Il Green Deal divide l’Europa, è scontro sulla von der Leyen

Nemmeno il tempo di annunciarlo che il nuovo pacchetto europeo contro i cambiamenti climatici sta già mettendo uno contro l’altro i Paesi del Vecchio Continente. Presentando il Green deal – che mira a ridurre le emissioni nette di gas a effetto serra di almeno il 55 % entro il 2030 rispetto ai livelli del 1990 – Frans Timmermans, vicepresidente esecutivo della Commissione UE e principale artefice delle misure, ha detto che “per arrivare a un futuro verde e sano per tutti saranno necessari sforzi considerevoli in tutti i settori e in tutti gli Stati membri“. Per avere tutti gli Stati membri sulla stessa lunghezza d’onda saranno però necessarie variazioni rispetto al pacchetto presentato due giorni fa da Ursula von der Leyen.

FRONTI CONTRAPPOSTI

La critiche più significative sono arrivate da due schieramenti: Francia, Italia, Spagna, Irlanda e Portogallo da una parte, e quasi tutti i Paesi dell’Est europeo dall’altra. Le proteste di questi ultimi Paesi, e in particolare quelli sovranisti di Visegrad, erano considerate quasi scontate: la loro posizione è che le misure presentate presuppongano una decarbonizzazione troppo veloce, difficile da perseguire per quei Paesi che hanno ancora una pesante presenza di centrali a combustione fossile, come la Polonia.
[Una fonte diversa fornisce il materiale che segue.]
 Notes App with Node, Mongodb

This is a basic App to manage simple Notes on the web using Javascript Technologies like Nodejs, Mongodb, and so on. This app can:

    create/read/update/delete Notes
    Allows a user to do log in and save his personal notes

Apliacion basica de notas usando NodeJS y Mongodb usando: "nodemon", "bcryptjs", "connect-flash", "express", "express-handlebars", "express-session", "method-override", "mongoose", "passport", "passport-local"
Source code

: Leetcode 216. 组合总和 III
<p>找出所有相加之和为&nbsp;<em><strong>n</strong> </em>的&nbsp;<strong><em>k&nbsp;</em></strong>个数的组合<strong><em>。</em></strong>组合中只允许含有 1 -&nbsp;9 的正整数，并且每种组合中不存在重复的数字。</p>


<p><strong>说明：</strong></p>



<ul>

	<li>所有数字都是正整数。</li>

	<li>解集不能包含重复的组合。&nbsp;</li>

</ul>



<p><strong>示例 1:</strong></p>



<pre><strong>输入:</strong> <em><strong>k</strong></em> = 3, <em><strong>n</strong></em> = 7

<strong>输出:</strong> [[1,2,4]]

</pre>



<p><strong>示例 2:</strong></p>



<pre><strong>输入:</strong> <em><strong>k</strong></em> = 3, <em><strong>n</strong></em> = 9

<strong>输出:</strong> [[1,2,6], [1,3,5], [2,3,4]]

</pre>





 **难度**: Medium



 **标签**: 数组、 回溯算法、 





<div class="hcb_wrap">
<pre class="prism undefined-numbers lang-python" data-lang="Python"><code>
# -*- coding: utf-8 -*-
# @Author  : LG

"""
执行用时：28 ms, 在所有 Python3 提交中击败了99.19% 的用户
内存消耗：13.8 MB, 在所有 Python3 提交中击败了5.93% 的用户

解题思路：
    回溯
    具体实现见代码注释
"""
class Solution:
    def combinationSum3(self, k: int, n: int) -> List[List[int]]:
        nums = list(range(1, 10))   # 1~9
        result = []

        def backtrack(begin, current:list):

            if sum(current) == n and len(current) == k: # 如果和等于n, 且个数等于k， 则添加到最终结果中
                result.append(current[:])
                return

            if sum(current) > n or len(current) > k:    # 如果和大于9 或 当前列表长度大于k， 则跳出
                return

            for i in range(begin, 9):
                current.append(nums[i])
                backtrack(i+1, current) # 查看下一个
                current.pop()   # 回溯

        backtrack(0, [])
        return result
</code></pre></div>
Per Varsavia e Budapest quello sul Green deal è inoltre un altro campo di scontro con le istutuzioni europee, in quanto la Commissione UE ha avviato negli scorsi giorni le procedure di infrazione contro Ungheria e Polonia sull’uguaglianza e la tutela dei diritti fondamentali, in particolare per le comunità LGBTQ.

IL COMMISSARIO

Tra le voci discordanti che hanno stupito di più Ursula von der Leyen c’è stata quella di Thierry Breton, commissario europeo per il mercato interno e i servizi della stessa Commissione europea. Secondo quanto ricostruito, il politico francese avrebbe addirittura ventilato la possibilità di cancellare un’intera parte del pacchetto: quella relativo all’energia. Altre questioni su cui i Paesi membri non hanno una visione unica sono quelle dei prezzi dei carburanti e degli ETS, ovvero i certificati che danno diritto a inquinare. Sia la Francia, dove i gilet gialli potrebbero tornare in piazza su previsioni di aumenti delle tasse sulla benzina, che l’Italia, per gli effetti sui trasporti, hanno avanzato critiche.
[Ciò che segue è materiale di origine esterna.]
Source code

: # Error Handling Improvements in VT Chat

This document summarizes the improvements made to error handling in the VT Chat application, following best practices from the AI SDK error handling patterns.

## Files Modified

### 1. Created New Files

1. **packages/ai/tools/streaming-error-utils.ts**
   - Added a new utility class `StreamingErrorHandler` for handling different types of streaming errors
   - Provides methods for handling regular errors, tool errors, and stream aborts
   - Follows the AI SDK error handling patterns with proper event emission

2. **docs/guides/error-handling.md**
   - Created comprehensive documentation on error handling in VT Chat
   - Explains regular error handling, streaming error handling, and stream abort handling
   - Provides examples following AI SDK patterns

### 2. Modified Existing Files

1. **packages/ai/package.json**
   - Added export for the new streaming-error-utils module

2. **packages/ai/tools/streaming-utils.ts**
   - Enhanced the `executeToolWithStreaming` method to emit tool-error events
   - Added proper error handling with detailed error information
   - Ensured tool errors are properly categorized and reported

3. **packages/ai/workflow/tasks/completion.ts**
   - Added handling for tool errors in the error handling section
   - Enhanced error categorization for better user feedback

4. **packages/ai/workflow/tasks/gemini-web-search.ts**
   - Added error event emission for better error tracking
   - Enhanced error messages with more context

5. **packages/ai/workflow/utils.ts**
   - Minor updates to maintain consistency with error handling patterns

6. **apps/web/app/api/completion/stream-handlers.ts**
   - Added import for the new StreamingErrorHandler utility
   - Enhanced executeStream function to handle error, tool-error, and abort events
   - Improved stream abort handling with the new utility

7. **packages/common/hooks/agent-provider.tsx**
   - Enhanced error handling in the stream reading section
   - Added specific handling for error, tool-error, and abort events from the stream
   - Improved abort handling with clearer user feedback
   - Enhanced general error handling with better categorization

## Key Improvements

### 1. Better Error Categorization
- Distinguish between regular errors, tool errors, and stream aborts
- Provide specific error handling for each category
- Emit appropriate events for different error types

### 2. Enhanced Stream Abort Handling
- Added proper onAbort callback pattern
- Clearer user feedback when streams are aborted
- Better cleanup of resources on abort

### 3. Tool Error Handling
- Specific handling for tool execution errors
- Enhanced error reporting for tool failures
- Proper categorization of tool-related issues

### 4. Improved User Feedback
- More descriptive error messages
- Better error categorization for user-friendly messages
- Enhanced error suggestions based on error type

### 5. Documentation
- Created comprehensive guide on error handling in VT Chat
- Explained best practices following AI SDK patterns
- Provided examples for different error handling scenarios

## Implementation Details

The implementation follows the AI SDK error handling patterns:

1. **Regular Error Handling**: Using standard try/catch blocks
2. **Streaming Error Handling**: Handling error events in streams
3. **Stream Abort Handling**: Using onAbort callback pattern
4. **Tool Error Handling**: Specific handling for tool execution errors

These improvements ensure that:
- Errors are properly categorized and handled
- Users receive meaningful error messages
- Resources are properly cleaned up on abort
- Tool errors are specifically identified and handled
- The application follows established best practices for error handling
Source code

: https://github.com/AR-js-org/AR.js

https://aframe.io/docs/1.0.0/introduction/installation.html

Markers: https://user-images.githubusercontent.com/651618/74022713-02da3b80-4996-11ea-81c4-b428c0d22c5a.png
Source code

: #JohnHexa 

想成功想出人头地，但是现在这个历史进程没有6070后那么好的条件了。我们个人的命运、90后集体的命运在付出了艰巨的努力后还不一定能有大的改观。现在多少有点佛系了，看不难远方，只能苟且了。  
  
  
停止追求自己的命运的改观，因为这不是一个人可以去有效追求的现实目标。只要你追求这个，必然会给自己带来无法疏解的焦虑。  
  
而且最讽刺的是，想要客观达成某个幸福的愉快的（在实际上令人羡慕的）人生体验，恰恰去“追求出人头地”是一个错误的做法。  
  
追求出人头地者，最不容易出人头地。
Vanno inoltre tenute nel dovuto conto le critiche venute dal mondo dell’Automotive, secondo cui una transizione troppo rapida dalle automobili benzina/diesel alle elettriche pure sarà critica sia sul piano tecnico/infrastrutturale, sia soprattutto su quello occupazionale.

LA DISTRIBUZIONE DEI SOLDI

Perplessità anche sul funzionamento del nuovo Fondo sociale per il clima, il cui obiettivo è assegnare finanziamenti specifici agli Stati membri per aiutare i cittadini a investire nell’efficienza energetica, in nuovi sistemi di riscaldamento e raffrescamento e in una mobilità più pulita.

La preoccupazione è che possa favorire i Paesi più in ritardo sulle decarbonizzazione: in sostanza, che i soldi vadano in larga parte a Polonia e Ungheria. I molteplici terreni di scontro finiranno, probabilmente, per allungare i tempi di approvazione della versione definitiva, anche alla luce del fatto che in autunno si vota in Germania e in primavera.